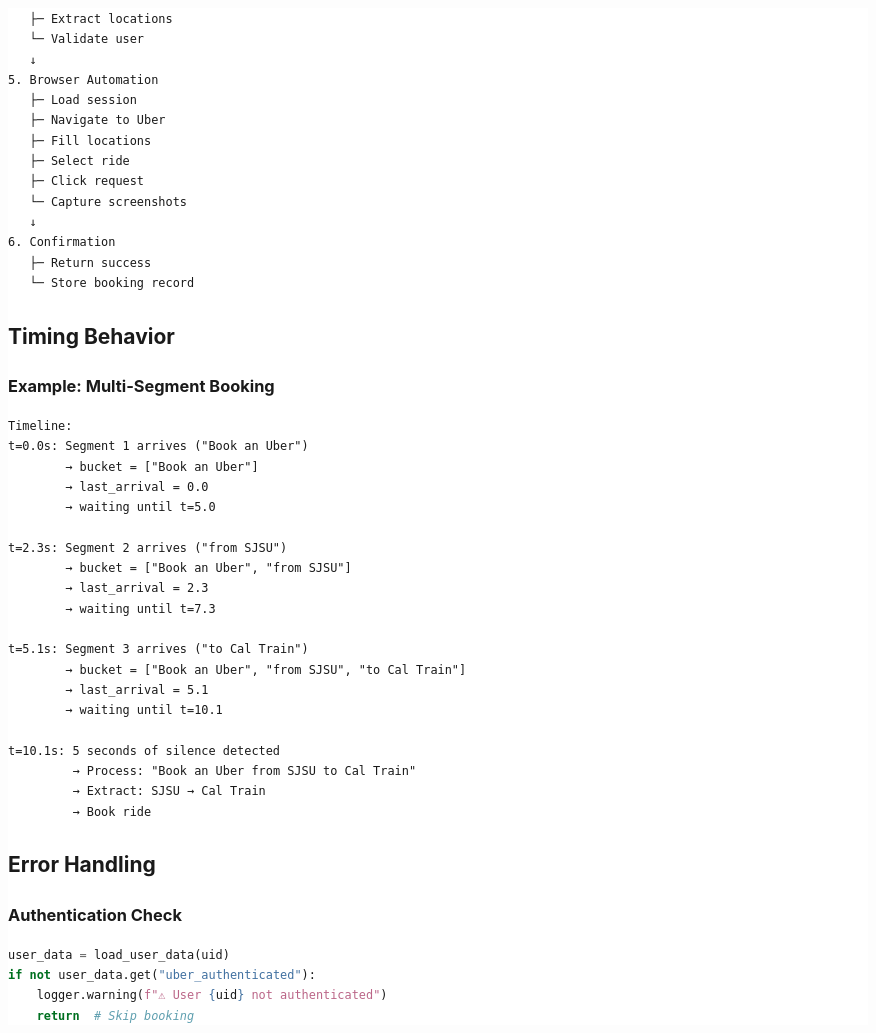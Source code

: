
 ```
   ├─ Extract locations
   └─ Validate user
   ↓
5. Browser Automation
   ├─ Load session
   ├─ Navigate to Uber
   ├─ Fill locations
   ├─ Select ride
   ├─ Click request
   └─ Capture screenshots
   ↓
6. Confirmation
   ├─ Return success
   └─ Store booking record
```

## Timing Behavior

### Example: Multi-Segment Booking

```
Timeline:
t=0.0s: Segment 1 arrives ("Book an Uber")
        → bucket = ["Book an Uber"]
        → last_arrival = 0.0
        → waiting until t=5.0

t=2.3s: Segment 2 arrives ("from SJSU")
        → bucket = ["Book an Uber", "from SJSU"]
        → last_arrival = 2.3
        → waiting until t=7.3

t=5.1s: Segment 3 arrives ("to Cal Train")
        → bucket = ["Book an Uber", "from SJSU", "to Cal Train"]
        → last_arrival = 5.1
        → waiting until t=10.1

t=10.1s: 5 seconds of silence detected
         → Process: "Book an Uber from SJSU to Cal Train"
         → Extract: SJSU → Cal Train
         → Book ride
```

## Error Handling

### Authentication Check
```python
user_data = load_user_data(uid)
if not user_data.get("uber_authenticated"):
    logger.warning(f"⚠️ User {uid} not authenticated")
    return  # Skip booking
```
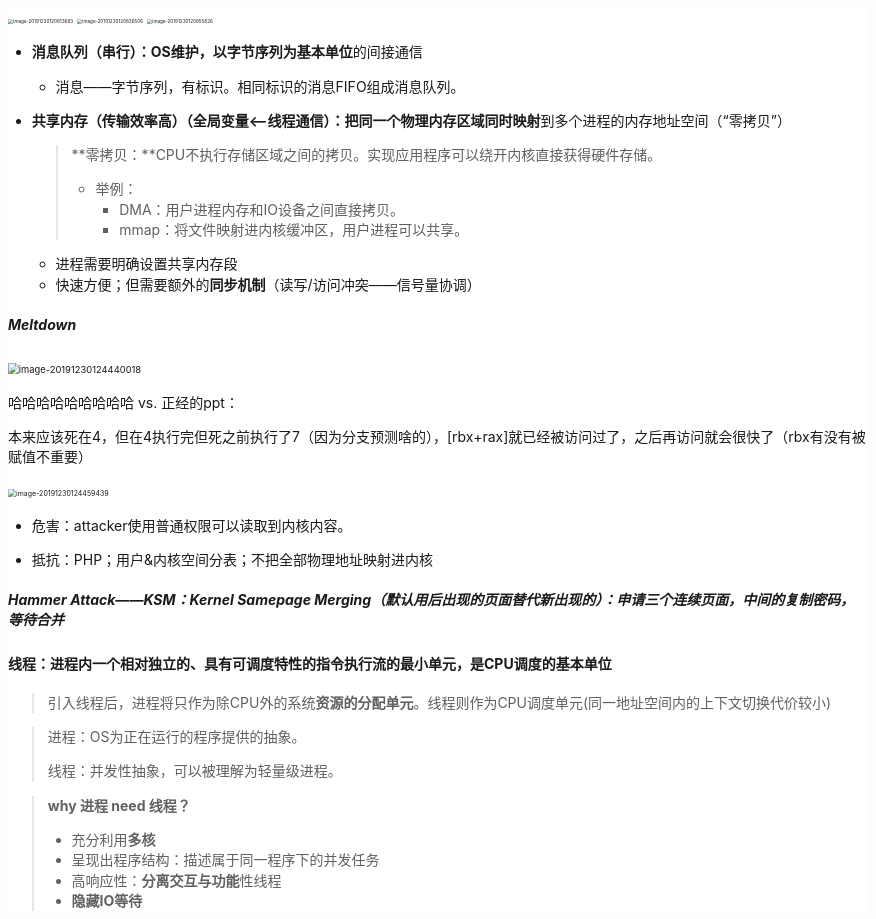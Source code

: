   <img src="C:\Users\choco\AppData\Roaming\Typora\typora-user-images\image-20191230120813683.png" alt="image-20191230120813683" style="zoom:33%;" />

  <img src="C:\Users\choco\AppData\Roaming\Typora\typora-user-images\image-20191230120836506.png" alt="image-20191230120836506" style="zoom:33%;" />

  <img src="C:\Users\choco\AppData\Roaming\Typora\typora-user-images\image-20191230120855826.png" alt="image-20191230120855826" style="zoom:33%;" />

  

- **消息队列（串行）：**OS维护，以**字节序列为基本单位**的间接通信

  - 消息——字节序列，有标识。相同标识的消息FIFO组成消息队列。

    

- **共享内存（传输效率高）（全局变量<--线程通信）：**把同一个物理内存区域同时**映射**到多个进程的内存地址空间（“零拷贝”）

  > **零拷贝：**CPU不执行存储区域之间的拷贝。实现应用程序可以绕开内核直接获得硬件存储。
  >
  > - 举例：
  >   - DMA：用户进程内存和IO设备之间直接拷贝。
  >   - mmap：将文件映射进内核缓冲区，用户进程可以共享。
  
  - 进程需要明确设置共享内存段
  - 快速方便；但需要额外的**同步机制**（读写/访问冲突——信号量协调）



##### Meltdown

<img src="C:\Users\choco\AppData\Roaming\Typora\typora-user-images\image-20191230124440018.png" alt="image-20191230124440018" style="zoom: 67%;" />

哈哈哈哈哈哈哈哈哈 vs. 正经的ppt：

​		本来应该死在4，但在4执行完但死之前执行了7（因为分支预测啥的），[rbx+rax]就已经被访问过了，之后再访问就会很快了（rbx有没有被赋值不重要）

<img src="C:\Users\choco\AppData\Roaming\Typora\typora-user-images\image-20191230124459439.png" alt="image-20191230124459439" style="zoom:50%;" />

- 危害：attacker使用普通权限可以读取到内核内容。

- 抵抗：PHP；用户&内核空间分表；不把全部物理地址映射进内核



##### Hammer Attack——KSM：Kernel Samepage Merging（默认用后出现的页面替代新出现的）：申请三个连续页面，中间的复制密码，等待合并



#### 线程：进程内一个相对独立的、具有可调度特性的指令执行流的最小单元，是CPU调度的基本单位

> ​		引入线程后，进程将只作为除CPU外的系统**资源的分配单元**。线程则作为CPU调度单元(同一地址空间内的上下文切换代价较小)



> 进程：OS为正在运行的程序提供的抽象。
>
> 线程：并发性抽象，可以被理解为轻量级进程。



> **why 进程 need 线程？**
>
> - 充分利用**多核**
> - 呈现出程序结构：描述属于同一程序下的并发任务
> - 高响应性：**分离交互与功能**性线程
> - **隐藏IO等待**
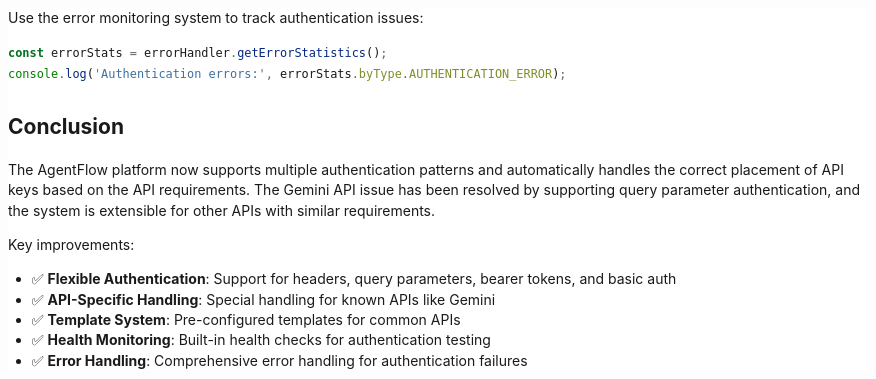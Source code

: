 Use the error monitoring system to track authentication issues:

```typescript
const errorStats = errorHandler.getErrorStatistics();
console.log('Authentication errors:', errorStats.byType.AUTHENTICATION_ERROR);
```

## Conclusion

The AgentFlow platform now supports multiple authentication patterns and automatically handles the correct placement of API keys based on the API requirements. The Gemini API issue has been resolved by supporting query parameter authentication, and the system is extensible for other APIs with similar requirements.

Key improvements:
- ✅ **Flexible Authentication**: Support for headers, query parameters, bearer tokens, and basic auth
- ✅ **API-Specific Handling**: Special handling for known APIs like Gemini
- ✅ **Template System**: Pre-configured templates for common APIs
- ✅ **Health Monitoring**: Built-in health checks for authentication testing
- ✅ **Error Handling**: Comprehensive error handling for authentication failures
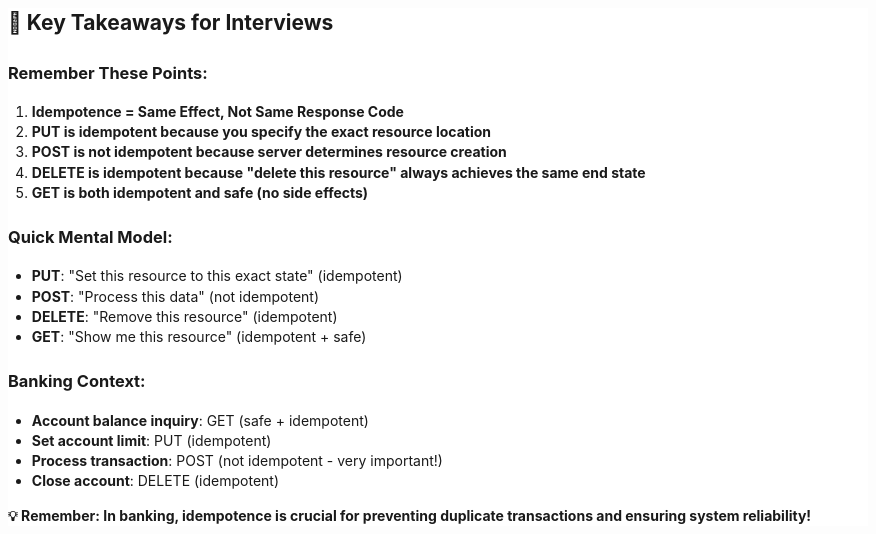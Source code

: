 
## 🎯 **Key Takeaways for Interviews**

### **Remember These Points:**
1. **Idempotence = Same Effect, Not Same Response Code**
2. **PUT is idempotent because you specify the exact resource location**
3. **POST is not idempotent because server determines resource creation**
4. **DELETE is idempotent because "delete this resource" always achieves the same end state**
5. **GET is both idempotent and safe (no side effects)**

### **Quick Mental Model:**
- **PUT**: "Set this resource to this exact state" (idempotent)
- **POST**: "Process this data" (not idempotent)
- **DELETE**: "Remove this resource" (idempotent)
- **GET**: "Show me this resource" (idempotent + safe)

### **Banking Context:**
- **Account balance inquiry**: GET (safe + idempotent)
- **Set account limit**: PUT (idempotent)
- **Process transaction**: POST (not idempotent - very important!)
- **Close account**: DELETE (idempotent)

**💡 Remember: In banking, idempotence is crucial for preventing duplicate transactions and ensuring system reliability!**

+ + + + +

I'd like the lines above from the one with "- **共享内存（传输效率高" up to and including the one with "- 进程需要明确设置共享内存段" copied exactly, with no other lines.

- [Answer to the exercise]:
- **共享内存（传输效率高）（全局变量<--线程通信）：**把同一个物理内存区域同时**映射**到多个进程的内存地址空间（“零拷贝”）

  > **零拷贝：**CPU不执行存储区域之间的拷贝。实现应用程序可以绕开内核直接获得硬件存储。
  >
  > - 举例：
  >   - DMA：用户进程内存和IO设备之间直接拷贝。
  >   - mmap：将文件映射进内核缓冲区，用户进程可以共享。
  
  - 进程需要明确设置共享内存段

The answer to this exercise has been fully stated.